Google used to be a visible and active member of the Java community before the legal dispute between Google and Oracle started over Android. Google has also released quite a few interesting Java based components as open source so, it’s been a pity to see Google withdraw from JavaOne as well as many other Java communities. No googlers appeared to be presenting at this year’s JavaOne either. I was surprised to find out after the conference (through some googling) that Google is actually still a member of the JCP Executive Committee and they’ve also joined the Java SE 8 expert group in August 2012! Hope they will be able to have a more active role in the Java ecosystem in the future.

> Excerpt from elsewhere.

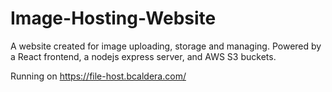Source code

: # Image-Hosting-Website
A website created for image uploading, storage and managing. Powered by a React frontend, a nodejs express server, and AWS S3 buckets.

Running on https://file-host.bcaldera.com/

There’re a lot of interesting technology changes planned for Java. Some of the changes I’m really looking forward to include

  • JDK modularization (via Project Jigsaw, JDK 9)
  • thin server architecture support (via Project Avatar and Easel, NetBeans v7.3, Java EE 7 / 8)
  • Java SE / ME convergence (JDK 8)
  • compact profiles (JDK 8)
  • heterogeneous computing platform support (via Project Sumatra, JDK 9?)

Many enhancements and changes that are clearly driven by polyglot requirements appeared on Oracle’s tentative roadmap plans, so they seem to be serious about improving polyglot support in the JVM.

Based on the conference and actual work being carried out by Oracle and the larger Java community, I think Java will remain viable as a community, technology platform and an ecosystem.